Bachelor’s Degree in Biology
Biology at its broadest scope is a natural science which involves the study of life. While pursuing a Bachelor of Arts or Bachelor of Science degree at Arcadia University, you explore the core sciences of general biology, evolution and population biology, comparative anatomy and physiology, genetics, cell biology, molecular biology, and ecology. Through collaborative and inquiry-based learning you have many opportunities to conduct research, co-author and present published studies, and intern at respected regional companies.
Your understanding of modern biological principles will be strengthened through the cognate areas of Chemistry, Mathematics, and Physics. You are taught by accomplished faculty who advise you in building a plan of study that meets your particular career goals through a range of biology-related electives or by venturing outside the sciences with art, communications, or business electives. You engage in many integrative opportunities as you study biology at Arcadia including:
- Lab sections with small enrollments for close interaction with faculty and peers;
- Examination and dissection of animal tissues, organs, and bodies through research;
- Explore other cultures through study abroad.
What is the difference between a BA and a BS?
The Bachelor of Arts in Biology is more liberal arts based. There are more options to take courses in the humanities or social sciences.

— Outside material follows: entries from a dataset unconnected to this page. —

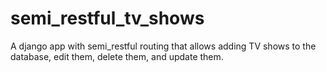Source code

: # semi_restful_tv_shows
A django app with semi_restful routing that allows adding TV shows to the database, edit them, delete them, and update them.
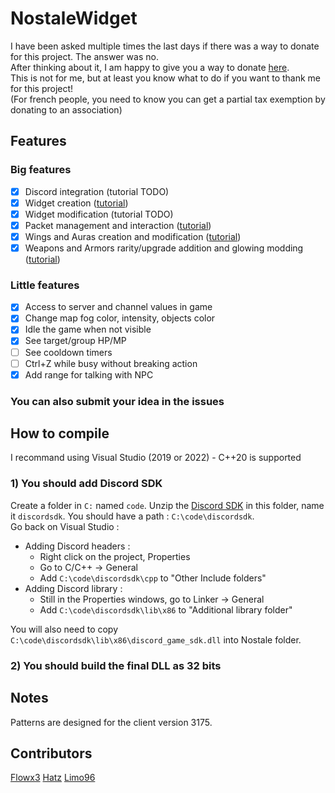 # NostaleWidget

I have been asked multiple times the last days if there was a way to donate for this project. The answer was no.\
After thinking about it, I am happy to give you a way to donate [here](https://donner.croix-rouge.fr/urgence-ukraine/~mon-don?_cv=1).\
This is not for me, but at least you know what to do if you want to thank me for this project!\
(For french people, you need to know you can get a partial tax exemption by donating to an association)

## Features
### Big features
- [x] Discord integration (tutorial TODO)
- [x] Widget creation ([tutorial](https://github.com/ApourtArtt/NostaleWidget/wiki/Windows-and-widgets))
- [x] Widget modification (tutorial TODO)
- [x] Packet management and interaction ([tutorial](https://github.com/ApourtArtt/NostaleWidget/wiki/Packet-management))
- [x] Wings and Auras creation and modification ([tutorial](https://github.com/ApourtArtt/NostaleWidget/wiki/Wings-management))
- [x] Weapons and Armors rarity/upgrade addition and glowing modding ([tutorial](https://github.com/ApourtArtt/NostaleWidget/wiki/Stuff-management))

### Little features
- [x] Access to server and channel values in game
- [x] Change map fog color, intensity, objects color
- [x] Idle the game when not visible
- [x] See target/group HP/MP
- [ ] See cooldown timers
- [ ] Ctrl+Z while busy without breaking action
- [x] Add range for talking with NPC

### You can also submit your idea in the issues

## How to compile
I recommand using Visual Studio (2019 or 2022) - C++20 is supported

### 1) You should add Discord SDK
Create a folder in `C:` named `code`. Unzip the [Discord SDK](https://dl-game-sdk.discordapp.net/2.5.6/discord_game_sdk.zip) in this folder, name it `discordsdk`. You should have a path : `C:\code\discordsdk`.\
Go back on Visual Studio :
- Adding Discord headers :
  - Right click on the project, Properties
  - Go to C/C++ -> General
  - Add `C:\code\discordsdk\cpp` to "Other Include folders"
- Adding Discord library :
  - Still in the Properties windows, go to Linker -> General
  - Add `C:\code\discordsdk\lib\x86` to "Additional library folder"

You will also need to copy `C:\code\discordsdk\lib\x86\discord_game_sdk.dll` into Nostale folder.

### 2) You should build the final DLL as 32 bits


## Notes
Patterns are designed for the client version 3175.

## Contributors

[Flowx3](https://github.com/Flowx3)
[Hatz](https://github.com/hatz02)
[Limo96](https://github.com/Limo96)
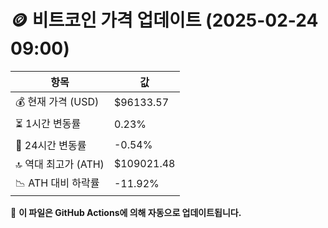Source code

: # 🪙 비트코인 가격 업데이트 (2025-02-24 09:00)

| 항목                | 값 |
|--------------------|----------------|
| 💰 현재 가격 (USD) | $96133.57 |
| ⏳ 1시간 변동률    | 0.23% |
| 📆 24시간 변동률   | -0.54% |
| 🔝 역대 최고가 (ATH) | $109021.48 |
| 📉 ATH 대비 하락률 | -11.92% |

🔄 **이 파일은 GitHub Actions에 의해 자동으로 업데이트됩니다.**
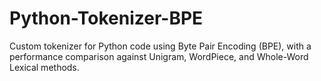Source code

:# Python-Tokenizer-BPE
Custom tokenizer for Python code using Byte Pair Encoding (BPE), with a performance comparison against Unigram, WordPiece, and Whole-Word Lexical methods.
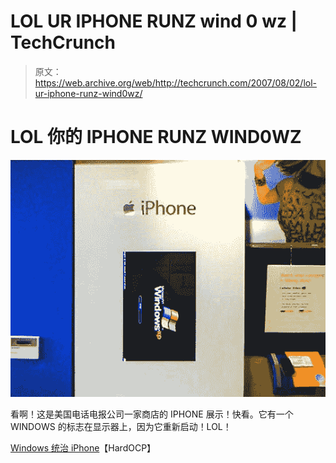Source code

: # LOL UR IPHONE RUNZ wind 0 wz | TechCrunch

> 原文：<https://web.archive.org/web/http://techcrunch.com/2007/08/02/lol-ur-iphone-runz-wind0wz/>

# LOL 你的 IPHONE RUNZ WIND0WZ

![](img/48ffb270005336daa119a1299ff52615.png)

看啊！这是美国电话电报公司一家商店的 IPHONE 展示！快看。它有一个 WINDOWS 的标志在显示器上，因为它重新启动！LOL！

[Windows 统治 iPhone](https://web.archive.org/web/20130628210738/http://enthusiast.hardocp.com/news.html?news=MjcyNTcsLCxoZW50aHVzaWFzdCwsLDE=)【HardOCP】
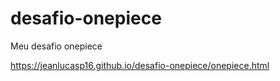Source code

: # desafio-onepiece
Meu desafio onepiece

https://jeanlucasp16.github.io/desafio-onepiece/onepiece.html
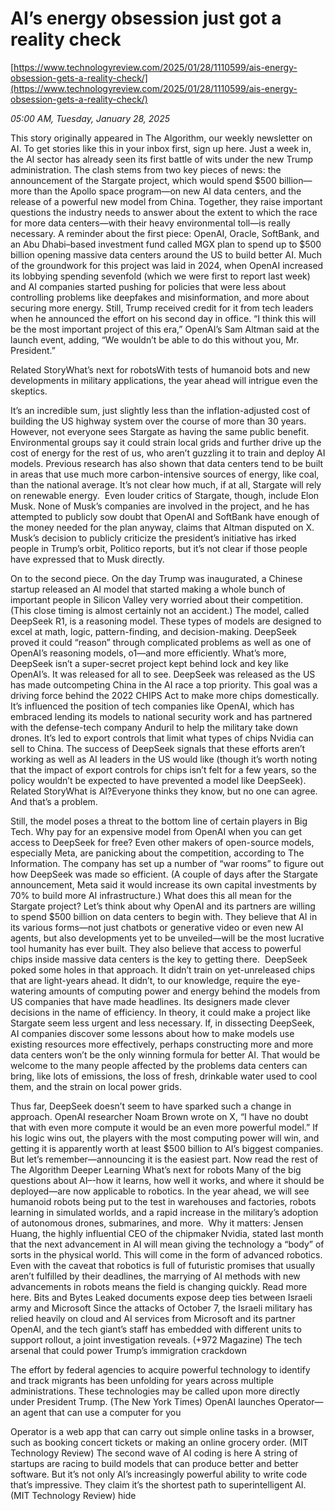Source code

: # AI’s energy obsession just got a reality check

[https://www.technologyreview.com/2025/01/28/1110599/ais-energy-obsession-gets-a-reality-check/](https://www.technologyreview.com/2025/01/28/1110599/ais-energy-obsession-gets-a-reality-check/)

*05:00 AM, Tuesday, January 28, 2025*

This story originally appeared in The Algorithm, our weekly newsletter on AI. To get stories like this in your inbox first, sign up here. Just a week in, the AI sector has already seen its first battle of wits under the new Trump administration. The clash stems from two key pieces of news: the announcement of the Stargate project, which would spend $500 billion—more than the Apollo space program—on new AI data centers, and the release of a powerful new model from China. Together, they raise important questions the industry needs to answer about the extent to which the race for more data centers—with their heavy environmental toll—is really necessary.  A reminder about the first piece: OpenAI, Oracle, SoftBank, and an Abu Dhabi–based investment fund called MGX plan to spend up to $500 billion opening massive data centers around the US to build better AI. Much of the groundwork for this project was laid in 2024, when OpenAI increased its lobbying spending sevenfold (which we were first to report last week) and AI companies started pushing for policies that were less about controlling problems like deepfakes and misinformation, and more about securing more energy.  Still, Trump received credit for it from tech leaders when he announced the effort on his second day in office. “I think this will be the most important project of this era,” OpenAI’s Sam Altman said at the launch event, adding, “We wouldn’t be able to do this without you, Mr. President.”

Related StoryWhat’s next for robotsWith tests of humanoid bots and new developments in military applications, the year ahead will intrigue even the skeptics.

It’s an incredible sum, just slightly less than the inflation-adjusted cost of building the US highway system over the course of more than 30 years. However, not everyone sees Stargate as having the same public benefit. Environmental groups say it could strain local grids and further drive up the cost of energy for the rest of us, who aren’t guzzling it to train and deploy AI models. Previous research has also shown that data centers tend to be built in areas that use much more carbon-intensive sources of energy, like coal, than the national average. It’s not clear how much, if at all, Stargate will rely on renewable energy.  Even louder critics of Stargate, though, include Elon Musk. None of Musk’s companies are involved in the project, and he has attempted to publicly sow doubt that OpenAI and SoftBank have enough of the money needed for the plan anyway, claims that Altman disputed on X. Musk’s decision to publicly criticize the president’s initiative has irked people in Trump’s orbit, Politico reports, but it’s not clear if those people have expressed that to Musk directly.

On to the second piece. On the day Trump was inaugurated, a Chinese startup released an AI model that started making a whole bunch of important people in Silicon Valley very worried about their competition. (This close timing is almost certainly not an accident.) The model, called DeepSeek R1, is a reasoning model. These types of models are designed to excel at math, logic, pattern-finding, and decision-making. DeepSeek proved it could “reason” through complicated problems as well as one of OpenAI’s reasoning models, o1—and more efficiently. What’s more, DeepSeek isn’t a super-secret project kept behind lock and key like OpenAI’s. It was released for all to see. DeepSeek was released as the US has made outcompeting China in the AI race a top priority. This goal was a driving force behind the 2022 CHIPS Act to make more chips domestically. It’s influenced the position of tech companies like OpenAI, which has embraced lending its models to national security work and has partnered with the defense-tech company Anduril to help the military take down drones. It’s led to export controls that limit what types of chips Nvidia can sell to China.  The success of DeepSeek signals that these efforts aren’t working as well as AI leaders in the US would like (though it’s worth noting that the impact of export controls for chips isn’t felt for a few years, so the policy wouldn’t be expected to have prevented a model like DeepSeek).   Related StoryWhat is AI?Everyone thinks they know, but no one can agree. And that’s a problem.

Still, the model poses a threat to the bottom line of certain players in Big Tech. Why pay for an expensive model from OpenAI when you can get access to DeepSeek for free? Even other makers of open-source models, especially Meta, are panicking about the competition, according to The Information. The company has set up a number of “war rooms” to figure out how DeepSeek was made so efficient. (A couple of days after the Stargate announcement, Meta said it would increase its own capital investments by 70% to build more AI infrastructure.) What does this all mean for the Stargate project? Let’s think about why OpenAI and its partners are willing to spend $500 billion on data centers to begin with. They believe that AI in its various forms—not just chatbots or generative video or even new AI agents, but also developments yet to be unveiled—will be the most lucrative tool humanity has ever built. They also believe that access to powerful chips inside massive data centers is the key to getting there.  DeepSeek poked some holes in that approach. It didn’t train on yet-unreleased chips that are light-years ahead. It didn’t, to our knowledge, require the eye-watering amounts of computing power and energy behind the models from US companies that have made headlines. Its designers made clever decisions in the name of efficiency. In theory, it could make a project like Stargate seem less urgent and less necessary. If, in dissecting DeepSeek, AI companies discover some lessons about how to make models use existing resources more effectively, perhaps constructing more and more data centers won’t be the only winning formula for better AI. That would be welcome to the many people affected by the problems data centers can bring, like lots of emissions, the loss of fresh, drinkable water used to cool them, and the strain on local power grids.

Thus far, DeepSeek doesn’t seem to have sparked such a change in approach. OpenAI researcher Noam Brown wrote on X, “I have no doubt that with even more compute it would be an even more powerful model.” If his logic wins out, the players with the most computing power will win, and getting it is apparently worth at least $500 billion to AI’s biggest companies. But let’s remember—announcing it is the easiest part.  Now read the rest of The Algorithm Deeper Learning What’s next for robots Many of the big questions about AI–-how it learns, how well it works, and where it should be deployed—are now applicable to robotics. In the year ahead, we will see humanoid robots being put to the test in warehouses and factories, robots learning in simulated worlds, and a rapid increase in the military’s adoption of autonomous drones, submarines, and more.  Why it matters: Jensen Huang, the highly influential CEO of the chipmaker Nvidia, stated last month that the next advancement in AI will mean giving the technology a “body” of sorts in the physical world. This will come in the form of advanced robotics. Even with the caveat that robotics is full of futuristic promises that usually aren’t fulfilled by their deadlines, the marrying of AI methods with new advancements in robots means the field is changing quickly. Read more here. Bits and Bytes Leaked documents expose deep ties between Israeli army and Microsoft Since the attacks of October 7, the Israeli military has relied heavily on cloud and AI services from Microsoft and its partner OpenAI, and the tech giant’s staff has embedded with different units to support rollout, a joint investigation reveals. (+972 Magazine) The tech arsenal that could power Trump’s immigration crackdown

The effort by federal agencies to acquire powerful technology to identify and track migrants has been unfolding for years across multiple administrations. These technologies may be called upon more directly under President Trump. (The New York Times) OpenAI launches Operator—an agent that can use a computer for you

Operator is a web app that can carry out simple online tasks in a browser, such as booking concert tickets or making an online grocery order. (MIT Technology Review) The second wave of AI coding is here A string of startups are racing to build models that can produce better and better software. But it’s not only AI’s increasingly powerful ability to write code that’s impressive. They claim it’s the shortest path to superintelligent AI. (MIT Technology Review) hide

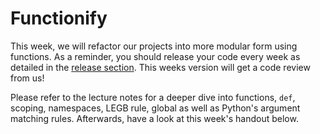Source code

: # Functionify

This week, we will refactor our projects into more modular form using functions. As a reminder, you should release your code every week as detailed in the [release section](release_notes.md). This weeks version will get a code review from us!

Please refer to the lecture notes for a deeper dive into functions, `def`, scoping, namespaces, LEGB rule, global as well as Python's argument matching rules. Afterwards, have a look at this week's handout below.

<object data="../week5/week5.pdf" type="application/pdf" width="100%" height="900px"></object>
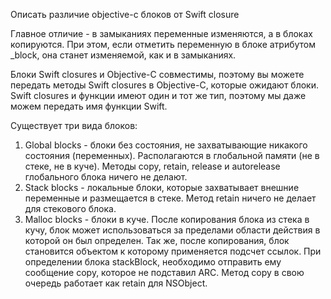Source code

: Описать различие objective-c блоков от Swift closure

Главное отличие - в замыканиях переменные изменяются, а в блоках копируются.
При этом, если отметить переменную в блоке атрибутом _block, она станет изменяемой, как и в замыканиях.

Блоки Swift closures и Objective-C совместимы, поэтому вы можете передать методы Swift closures в Objective-C, которые ожидают блоки. Swift closures и функции имеют один и тот же тип, поэтому мы даже можем передать имя функции Swift. 

Существует три вида блоков:
1. Global blocks - блоки без состояния, не захватывающие никакого состояния (переменных). Располагаются в глобальной памяти (не в стеке, не в куче). Методы copy, retain, release и autorelease глобального блока ничего не делают.
2. Stack blocks - локальные блоки, которые захватывает внешние переменные и размещается в стеке. Метод retain ничего не делает для стекового блока.
3. Malloc blocks - блоки в куче. После копирования блока из стека в кучу, блок может использоваться за пределами области действия в которой он был определен. Так же, после копирования, блок становится объектом к которому применяется подсчет ссылок. При определении блока stackBlock, необходимо отправить ему сообщение copy, которое не подставил ARC. Метод copy в свою очередь работает как retain для NSObject.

The Bachelor of Science in Biology is oriented toward in depth science and mathematics classes. This degree typically leads to medical school or other graduate degrees.
Get Ready to Make a Difference
Students with an undergraduate degree in Biology from Arcadia have gone on to pursue a variety of careers including academics, dentistry, environmental consulting, forensic science, genetic counseling, medical dosimetry, nursing, occupational therapy, optometry, pharmacy sales, public health, biomedical and other types of research, teaching, veterinary medicine, and working as medical scribes, pharmacists, physician assistants, physical therapists, and physical therapy assistants.
Examine the structure and ecology of freshwater ecosystems. You will study the political, social, and economic aspects of aquatic resources management.
Many students are drawn to the field component of this course where the classroom moves outdoors to explore resources management of aquatic systems.
This course is a biomedical study of the structure and functions of mammalian cells, tissues, and organs at the microscopic level.
Many of our students are on tracks in the biomedical sciences and appreciate learning about, and exploring in the laboratory, tissue structures within the human body.
In this course, you will focus on animal behavior from an evolutionary perspective, exploring how animals process and respond to environmental stimuli.
You can enjoy learning about patterns of animal behavior and engaging in research in the lab component of the course.
Explore immunotherapy and targeted-drug design while learning about causes of cancer at the molecular level and cutting-edge therapies to treat the disease.
While studying at the molecular, cellular, and systems level to examine the mechanisms through which the nervous system mediates behavior, you can learn about the complexities of the human brain and nervous system. In the laboratory component, you will study the anatomy of the brain in the laboratory, and discuss nervous system disorders and treatments throughout the course.